The first game I'll mention is one of those board-game bargains I picked up specially as a holiday treat: BEEEEES!. Discovered on the surplus bookstore's online catalogue, this game truly was a treat!
Real time dice-chucking à la Escape: The Curse of the Temple (which I've not yet had the privilege of playing), but in this case competitive. Each player can roll, and keep rolling, their five dice successively and match numbers to the icons on the flower hexes. These are placed towards the centre of the table in as many piles as there are players. Each hex will (mostly) picture three die values and can be claimed by the player who has placed the majority of their dice on that card after each die icon has been filled.

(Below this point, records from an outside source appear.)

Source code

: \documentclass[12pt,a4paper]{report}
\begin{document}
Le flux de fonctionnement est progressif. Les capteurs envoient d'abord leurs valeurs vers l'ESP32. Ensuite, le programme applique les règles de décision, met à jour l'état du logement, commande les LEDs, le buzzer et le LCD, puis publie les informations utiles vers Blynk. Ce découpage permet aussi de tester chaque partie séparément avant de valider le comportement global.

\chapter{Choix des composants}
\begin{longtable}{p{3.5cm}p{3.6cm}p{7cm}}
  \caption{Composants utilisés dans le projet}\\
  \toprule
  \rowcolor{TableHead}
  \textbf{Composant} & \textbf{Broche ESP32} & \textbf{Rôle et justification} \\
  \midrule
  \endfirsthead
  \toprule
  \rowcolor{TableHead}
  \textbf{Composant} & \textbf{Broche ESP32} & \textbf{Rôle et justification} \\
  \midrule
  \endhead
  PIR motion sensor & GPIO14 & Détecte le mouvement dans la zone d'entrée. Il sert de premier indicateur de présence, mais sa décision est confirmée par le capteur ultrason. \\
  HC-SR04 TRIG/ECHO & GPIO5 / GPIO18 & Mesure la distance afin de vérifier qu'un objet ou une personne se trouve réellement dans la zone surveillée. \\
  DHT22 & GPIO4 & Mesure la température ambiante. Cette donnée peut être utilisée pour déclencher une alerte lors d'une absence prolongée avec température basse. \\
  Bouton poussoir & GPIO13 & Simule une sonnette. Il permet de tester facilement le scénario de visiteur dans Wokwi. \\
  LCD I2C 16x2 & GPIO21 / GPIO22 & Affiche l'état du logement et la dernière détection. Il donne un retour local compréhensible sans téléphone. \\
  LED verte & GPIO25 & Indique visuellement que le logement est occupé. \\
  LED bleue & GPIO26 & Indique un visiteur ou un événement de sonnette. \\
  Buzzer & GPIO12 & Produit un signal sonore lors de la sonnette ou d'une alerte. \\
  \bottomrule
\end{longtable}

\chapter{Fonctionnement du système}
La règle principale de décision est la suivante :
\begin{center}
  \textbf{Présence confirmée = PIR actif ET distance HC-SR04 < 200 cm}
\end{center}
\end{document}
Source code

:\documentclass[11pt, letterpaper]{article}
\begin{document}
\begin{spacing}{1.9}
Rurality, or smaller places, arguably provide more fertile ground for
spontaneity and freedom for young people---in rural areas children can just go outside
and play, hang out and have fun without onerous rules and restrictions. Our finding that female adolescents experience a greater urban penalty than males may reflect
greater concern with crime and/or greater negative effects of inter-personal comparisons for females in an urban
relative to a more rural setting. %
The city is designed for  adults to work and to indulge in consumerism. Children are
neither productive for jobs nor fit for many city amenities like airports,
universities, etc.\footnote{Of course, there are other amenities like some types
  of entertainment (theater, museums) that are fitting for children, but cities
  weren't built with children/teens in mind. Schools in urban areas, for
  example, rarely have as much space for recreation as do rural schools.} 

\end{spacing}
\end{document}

That flower hex is then flipped and placed into that player's tableau in front of them (revealing the next tile underneath and so on), and a consolation bee token is given to any player that had a single die on the hex. Points are gained at the end of the game for flowers that are formed in a player's tableau (by colour-matching hex sides).
If pink can match a '4' to the red tile then they will gain the hex for their tableau and white will get a cute little bee token (made out of pencil eraser material - love it). If a third different player were to put the final die on the hex then it would be removed from the game with no-one being able to claim it.
The white wildflower tile will trigger a beeline contest and the winner can use this as a wild to match any colour.
Each pile will contain a white wildflower tile triggering a beeline contest. Players will roll their five dice and have to place them in ascending order on their beeline. A '1' has to be placed before a '2' and so on. The first to finish shouts "Beeline!" and can take the tile.
The bee's head for the white player counts as any number so is placed on the '1'. None of their other dice are a '2' so they will have to reroll all their remaining dice to continue.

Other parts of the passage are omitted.